Given records -
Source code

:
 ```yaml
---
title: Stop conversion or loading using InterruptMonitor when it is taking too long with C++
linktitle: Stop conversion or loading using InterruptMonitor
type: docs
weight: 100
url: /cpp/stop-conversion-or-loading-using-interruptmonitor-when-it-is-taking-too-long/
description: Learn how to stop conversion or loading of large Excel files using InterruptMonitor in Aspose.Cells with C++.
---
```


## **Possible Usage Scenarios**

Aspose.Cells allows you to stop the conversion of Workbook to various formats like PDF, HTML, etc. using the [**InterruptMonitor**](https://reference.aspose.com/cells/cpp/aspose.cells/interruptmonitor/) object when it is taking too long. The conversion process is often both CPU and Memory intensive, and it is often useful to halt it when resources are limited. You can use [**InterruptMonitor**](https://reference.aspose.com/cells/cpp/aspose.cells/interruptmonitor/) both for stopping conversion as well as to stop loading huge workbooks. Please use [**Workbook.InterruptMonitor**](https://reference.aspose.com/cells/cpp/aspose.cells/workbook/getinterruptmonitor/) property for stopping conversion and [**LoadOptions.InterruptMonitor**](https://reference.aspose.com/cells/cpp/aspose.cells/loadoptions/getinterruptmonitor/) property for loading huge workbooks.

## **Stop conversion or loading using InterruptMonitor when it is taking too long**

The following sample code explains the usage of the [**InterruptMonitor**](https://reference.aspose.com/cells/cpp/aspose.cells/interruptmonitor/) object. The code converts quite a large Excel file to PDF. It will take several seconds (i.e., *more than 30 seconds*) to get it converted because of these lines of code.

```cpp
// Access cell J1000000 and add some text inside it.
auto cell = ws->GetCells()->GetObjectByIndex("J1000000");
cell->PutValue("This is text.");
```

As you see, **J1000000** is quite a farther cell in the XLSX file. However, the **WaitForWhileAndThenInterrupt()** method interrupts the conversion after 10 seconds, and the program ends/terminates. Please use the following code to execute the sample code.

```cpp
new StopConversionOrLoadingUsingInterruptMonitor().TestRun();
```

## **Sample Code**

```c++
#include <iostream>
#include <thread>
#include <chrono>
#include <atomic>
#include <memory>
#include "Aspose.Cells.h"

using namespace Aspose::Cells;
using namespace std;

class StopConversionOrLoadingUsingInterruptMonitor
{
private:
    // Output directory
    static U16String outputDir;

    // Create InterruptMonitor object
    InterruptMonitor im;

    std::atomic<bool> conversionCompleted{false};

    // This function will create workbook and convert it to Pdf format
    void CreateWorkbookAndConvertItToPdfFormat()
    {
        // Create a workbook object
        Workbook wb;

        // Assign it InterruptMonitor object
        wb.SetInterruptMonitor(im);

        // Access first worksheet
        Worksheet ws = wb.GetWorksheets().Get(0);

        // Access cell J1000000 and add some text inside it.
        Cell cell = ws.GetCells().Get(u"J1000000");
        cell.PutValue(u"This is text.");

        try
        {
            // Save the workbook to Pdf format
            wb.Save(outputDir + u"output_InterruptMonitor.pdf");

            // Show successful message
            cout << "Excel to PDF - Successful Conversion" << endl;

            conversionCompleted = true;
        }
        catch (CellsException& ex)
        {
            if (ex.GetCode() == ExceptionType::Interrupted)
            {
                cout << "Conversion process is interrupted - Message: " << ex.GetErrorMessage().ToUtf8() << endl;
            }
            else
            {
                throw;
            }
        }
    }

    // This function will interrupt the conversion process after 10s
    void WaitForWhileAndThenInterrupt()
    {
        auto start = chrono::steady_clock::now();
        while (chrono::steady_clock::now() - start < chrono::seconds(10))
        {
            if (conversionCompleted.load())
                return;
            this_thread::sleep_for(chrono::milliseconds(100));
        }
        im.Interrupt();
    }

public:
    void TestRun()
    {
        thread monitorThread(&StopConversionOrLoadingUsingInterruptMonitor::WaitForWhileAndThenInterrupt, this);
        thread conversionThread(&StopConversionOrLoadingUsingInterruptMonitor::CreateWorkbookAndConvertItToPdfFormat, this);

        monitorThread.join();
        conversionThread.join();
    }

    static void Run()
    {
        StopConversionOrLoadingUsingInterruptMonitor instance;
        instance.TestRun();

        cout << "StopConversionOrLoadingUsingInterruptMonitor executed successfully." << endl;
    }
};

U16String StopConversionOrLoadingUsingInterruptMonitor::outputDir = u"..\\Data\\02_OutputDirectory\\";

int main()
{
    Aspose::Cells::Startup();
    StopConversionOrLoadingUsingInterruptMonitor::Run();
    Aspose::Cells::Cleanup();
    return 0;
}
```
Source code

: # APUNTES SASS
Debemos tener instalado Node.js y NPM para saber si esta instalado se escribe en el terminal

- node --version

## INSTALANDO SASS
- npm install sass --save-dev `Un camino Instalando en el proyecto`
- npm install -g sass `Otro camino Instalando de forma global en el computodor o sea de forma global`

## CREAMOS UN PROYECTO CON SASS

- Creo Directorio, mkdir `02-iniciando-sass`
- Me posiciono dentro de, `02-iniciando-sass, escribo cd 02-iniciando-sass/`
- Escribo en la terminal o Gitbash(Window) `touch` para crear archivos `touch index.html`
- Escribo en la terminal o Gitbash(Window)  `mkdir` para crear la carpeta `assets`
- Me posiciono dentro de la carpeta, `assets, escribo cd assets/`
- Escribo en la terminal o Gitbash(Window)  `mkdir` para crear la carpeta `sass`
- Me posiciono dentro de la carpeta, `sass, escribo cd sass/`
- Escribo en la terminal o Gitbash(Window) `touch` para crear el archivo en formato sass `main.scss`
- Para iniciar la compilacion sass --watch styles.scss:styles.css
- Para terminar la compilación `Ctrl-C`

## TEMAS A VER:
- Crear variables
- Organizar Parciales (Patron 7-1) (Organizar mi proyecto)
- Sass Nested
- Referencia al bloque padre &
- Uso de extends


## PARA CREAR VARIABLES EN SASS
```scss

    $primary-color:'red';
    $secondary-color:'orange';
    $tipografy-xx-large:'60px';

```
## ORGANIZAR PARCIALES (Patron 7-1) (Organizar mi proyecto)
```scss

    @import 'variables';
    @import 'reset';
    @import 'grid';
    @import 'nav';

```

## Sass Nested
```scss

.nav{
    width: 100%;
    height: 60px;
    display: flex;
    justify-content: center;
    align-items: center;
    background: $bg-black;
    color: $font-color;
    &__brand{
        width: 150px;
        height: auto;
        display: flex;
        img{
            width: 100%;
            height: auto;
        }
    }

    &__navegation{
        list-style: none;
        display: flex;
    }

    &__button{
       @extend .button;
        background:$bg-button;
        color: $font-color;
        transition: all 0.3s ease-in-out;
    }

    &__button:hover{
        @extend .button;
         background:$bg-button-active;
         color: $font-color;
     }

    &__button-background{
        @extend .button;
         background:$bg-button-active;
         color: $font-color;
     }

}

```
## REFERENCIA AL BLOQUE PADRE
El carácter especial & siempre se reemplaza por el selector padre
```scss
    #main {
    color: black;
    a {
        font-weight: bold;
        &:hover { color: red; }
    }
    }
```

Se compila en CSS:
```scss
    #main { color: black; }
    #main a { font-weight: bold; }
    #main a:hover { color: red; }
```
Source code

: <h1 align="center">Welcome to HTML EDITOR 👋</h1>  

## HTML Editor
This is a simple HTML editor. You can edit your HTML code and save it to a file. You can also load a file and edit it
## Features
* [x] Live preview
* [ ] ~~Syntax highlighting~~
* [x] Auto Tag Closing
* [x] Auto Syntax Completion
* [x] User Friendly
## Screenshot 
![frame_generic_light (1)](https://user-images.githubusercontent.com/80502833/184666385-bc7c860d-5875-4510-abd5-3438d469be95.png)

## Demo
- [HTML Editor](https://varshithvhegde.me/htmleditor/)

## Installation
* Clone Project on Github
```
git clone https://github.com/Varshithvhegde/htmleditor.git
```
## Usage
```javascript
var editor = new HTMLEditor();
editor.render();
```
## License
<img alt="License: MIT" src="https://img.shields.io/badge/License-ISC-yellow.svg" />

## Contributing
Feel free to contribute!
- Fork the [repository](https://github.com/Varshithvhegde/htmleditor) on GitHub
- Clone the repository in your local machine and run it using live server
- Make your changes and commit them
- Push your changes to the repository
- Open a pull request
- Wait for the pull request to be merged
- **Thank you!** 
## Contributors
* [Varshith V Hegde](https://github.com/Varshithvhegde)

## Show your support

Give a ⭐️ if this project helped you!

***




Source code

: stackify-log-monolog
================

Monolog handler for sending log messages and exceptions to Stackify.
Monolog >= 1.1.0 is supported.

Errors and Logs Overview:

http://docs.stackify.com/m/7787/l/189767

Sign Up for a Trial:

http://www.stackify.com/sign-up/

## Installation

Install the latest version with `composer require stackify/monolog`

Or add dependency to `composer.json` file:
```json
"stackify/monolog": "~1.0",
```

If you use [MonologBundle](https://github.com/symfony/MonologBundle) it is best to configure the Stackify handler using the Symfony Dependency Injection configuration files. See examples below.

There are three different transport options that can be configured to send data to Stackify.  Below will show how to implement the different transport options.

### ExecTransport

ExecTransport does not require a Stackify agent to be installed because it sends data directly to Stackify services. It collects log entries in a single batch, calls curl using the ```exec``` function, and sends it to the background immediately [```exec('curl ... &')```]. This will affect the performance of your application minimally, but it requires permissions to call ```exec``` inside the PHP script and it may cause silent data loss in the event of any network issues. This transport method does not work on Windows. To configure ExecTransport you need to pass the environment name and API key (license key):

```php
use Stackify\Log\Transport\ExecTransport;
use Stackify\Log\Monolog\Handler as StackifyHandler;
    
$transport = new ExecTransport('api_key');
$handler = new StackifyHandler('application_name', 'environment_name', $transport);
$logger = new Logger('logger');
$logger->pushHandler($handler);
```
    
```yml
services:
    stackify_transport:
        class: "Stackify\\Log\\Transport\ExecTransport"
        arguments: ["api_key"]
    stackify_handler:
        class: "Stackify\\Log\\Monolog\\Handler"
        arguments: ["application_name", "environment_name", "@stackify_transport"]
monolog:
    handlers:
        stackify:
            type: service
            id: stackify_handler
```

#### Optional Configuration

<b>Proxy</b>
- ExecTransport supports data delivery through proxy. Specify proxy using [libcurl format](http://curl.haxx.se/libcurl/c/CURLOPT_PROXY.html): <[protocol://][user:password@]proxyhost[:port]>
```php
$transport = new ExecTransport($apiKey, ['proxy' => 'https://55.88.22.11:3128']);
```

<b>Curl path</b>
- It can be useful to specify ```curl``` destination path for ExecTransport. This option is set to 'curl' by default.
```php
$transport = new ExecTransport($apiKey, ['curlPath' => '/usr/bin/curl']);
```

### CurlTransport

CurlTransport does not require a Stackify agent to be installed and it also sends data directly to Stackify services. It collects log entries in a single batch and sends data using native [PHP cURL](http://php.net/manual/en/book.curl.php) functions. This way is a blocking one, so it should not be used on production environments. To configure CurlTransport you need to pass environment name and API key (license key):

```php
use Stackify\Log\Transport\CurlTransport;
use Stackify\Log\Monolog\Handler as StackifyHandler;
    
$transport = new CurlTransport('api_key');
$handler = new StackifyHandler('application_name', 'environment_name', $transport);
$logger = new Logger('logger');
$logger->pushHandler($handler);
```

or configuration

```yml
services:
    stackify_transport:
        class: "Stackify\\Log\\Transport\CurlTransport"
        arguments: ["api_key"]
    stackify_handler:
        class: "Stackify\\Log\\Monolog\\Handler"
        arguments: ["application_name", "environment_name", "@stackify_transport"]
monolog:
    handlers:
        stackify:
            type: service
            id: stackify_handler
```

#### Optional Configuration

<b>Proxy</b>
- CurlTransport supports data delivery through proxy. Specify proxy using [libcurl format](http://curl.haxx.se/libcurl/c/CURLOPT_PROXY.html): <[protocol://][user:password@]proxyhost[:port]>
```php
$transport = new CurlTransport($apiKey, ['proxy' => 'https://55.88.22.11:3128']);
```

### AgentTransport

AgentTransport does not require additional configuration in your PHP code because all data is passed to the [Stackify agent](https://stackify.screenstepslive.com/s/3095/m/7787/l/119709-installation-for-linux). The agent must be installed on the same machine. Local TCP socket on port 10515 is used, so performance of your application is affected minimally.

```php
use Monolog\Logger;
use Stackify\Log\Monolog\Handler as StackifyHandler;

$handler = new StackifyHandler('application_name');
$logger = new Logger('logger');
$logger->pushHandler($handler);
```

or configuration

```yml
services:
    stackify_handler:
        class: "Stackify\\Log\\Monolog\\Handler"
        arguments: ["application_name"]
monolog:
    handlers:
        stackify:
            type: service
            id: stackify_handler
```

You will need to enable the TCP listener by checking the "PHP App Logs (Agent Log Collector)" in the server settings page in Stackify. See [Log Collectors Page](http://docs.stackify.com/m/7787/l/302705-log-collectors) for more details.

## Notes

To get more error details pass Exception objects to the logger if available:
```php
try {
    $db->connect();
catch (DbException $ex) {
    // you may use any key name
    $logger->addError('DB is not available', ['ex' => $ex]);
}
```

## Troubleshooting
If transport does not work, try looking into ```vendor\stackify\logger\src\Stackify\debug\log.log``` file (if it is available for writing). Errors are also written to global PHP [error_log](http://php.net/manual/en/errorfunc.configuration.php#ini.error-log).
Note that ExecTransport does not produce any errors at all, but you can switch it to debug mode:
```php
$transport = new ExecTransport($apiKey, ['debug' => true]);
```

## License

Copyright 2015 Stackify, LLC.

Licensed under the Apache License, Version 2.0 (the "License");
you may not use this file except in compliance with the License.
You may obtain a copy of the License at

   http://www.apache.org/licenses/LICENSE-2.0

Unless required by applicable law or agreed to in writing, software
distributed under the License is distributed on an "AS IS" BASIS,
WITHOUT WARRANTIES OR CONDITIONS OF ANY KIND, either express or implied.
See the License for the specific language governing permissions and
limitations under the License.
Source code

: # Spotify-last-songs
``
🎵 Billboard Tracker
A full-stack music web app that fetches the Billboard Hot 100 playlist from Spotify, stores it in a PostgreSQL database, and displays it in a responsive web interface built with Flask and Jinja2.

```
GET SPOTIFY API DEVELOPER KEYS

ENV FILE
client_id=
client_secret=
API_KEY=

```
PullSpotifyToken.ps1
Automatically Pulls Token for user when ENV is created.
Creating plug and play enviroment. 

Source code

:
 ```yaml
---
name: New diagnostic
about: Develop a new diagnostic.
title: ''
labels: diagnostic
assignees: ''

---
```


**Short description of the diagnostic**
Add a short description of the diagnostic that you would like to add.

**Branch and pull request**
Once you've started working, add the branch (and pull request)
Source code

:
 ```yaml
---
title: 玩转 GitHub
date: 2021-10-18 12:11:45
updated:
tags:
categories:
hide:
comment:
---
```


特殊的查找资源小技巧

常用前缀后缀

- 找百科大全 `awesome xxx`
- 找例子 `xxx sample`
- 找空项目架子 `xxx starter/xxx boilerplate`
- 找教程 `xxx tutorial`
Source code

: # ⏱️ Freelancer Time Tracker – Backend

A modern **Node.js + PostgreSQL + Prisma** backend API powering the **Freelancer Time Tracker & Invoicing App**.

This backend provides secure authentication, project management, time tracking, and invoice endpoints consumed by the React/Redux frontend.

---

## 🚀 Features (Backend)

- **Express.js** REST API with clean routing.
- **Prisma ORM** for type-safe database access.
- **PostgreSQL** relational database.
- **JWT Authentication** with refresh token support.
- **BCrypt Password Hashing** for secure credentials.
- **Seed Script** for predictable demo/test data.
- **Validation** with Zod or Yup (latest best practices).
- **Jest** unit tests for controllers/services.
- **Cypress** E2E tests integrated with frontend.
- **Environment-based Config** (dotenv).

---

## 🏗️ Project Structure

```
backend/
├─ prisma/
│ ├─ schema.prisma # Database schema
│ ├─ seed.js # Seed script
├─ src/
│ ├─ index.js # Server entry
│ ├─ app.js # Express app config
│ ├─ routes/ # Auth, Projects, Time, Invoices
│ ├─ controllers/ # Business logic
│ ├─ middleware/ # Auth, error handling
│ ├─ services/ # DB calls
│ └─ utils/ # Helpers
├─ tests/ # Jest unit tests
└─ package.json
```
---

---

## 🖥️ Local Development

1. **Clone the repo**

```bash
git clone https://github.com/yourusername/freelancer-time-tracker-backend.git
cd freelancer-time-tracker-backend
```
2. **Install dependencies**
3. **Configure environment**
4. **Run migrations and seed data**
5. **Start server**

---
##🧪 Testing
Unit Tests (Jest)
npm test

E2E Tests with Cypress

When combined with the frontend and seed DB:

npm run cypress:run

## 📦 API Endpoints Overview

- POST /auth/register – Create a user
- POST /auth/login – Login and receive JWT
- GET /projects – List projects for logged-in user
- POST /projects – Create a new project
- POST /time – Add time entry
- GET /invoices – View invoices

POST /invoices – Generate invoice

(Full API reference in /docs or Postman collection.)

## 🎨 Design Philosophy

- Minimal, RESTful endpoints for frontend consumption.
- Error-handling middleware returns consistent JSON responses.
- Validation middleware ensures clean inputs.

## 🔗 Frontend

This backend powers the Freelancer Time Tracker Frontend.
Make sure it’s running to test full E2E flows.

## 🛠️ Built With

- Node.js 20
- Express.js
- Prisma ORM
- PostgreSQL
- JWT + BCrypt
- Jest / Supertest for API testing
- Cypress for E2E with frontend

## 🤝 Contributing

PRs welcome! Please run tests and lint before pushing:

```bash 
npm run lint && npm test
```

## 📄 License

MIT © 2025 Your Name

Task prompt -
Working through the data above, find every line holding "Excel" and copy it.

Solution for this problem -
description: Learn how to stop conversion or loading of large Excel files using InterruptMonitor in Aspose.Cells with C++.
The following sample code explains the usage of the [**InterruptMonitor**](https://reference.aspose.com/cells/cpp/aspose.cells/interruptmonitor/) object. The code converts quite a large Excel file to PDF. It will take several seconds (i.e., *more than 30 seconds*) to get it converted because of these lines of code.
            cout << "Excel to PDF - Successful Conversion" << endl;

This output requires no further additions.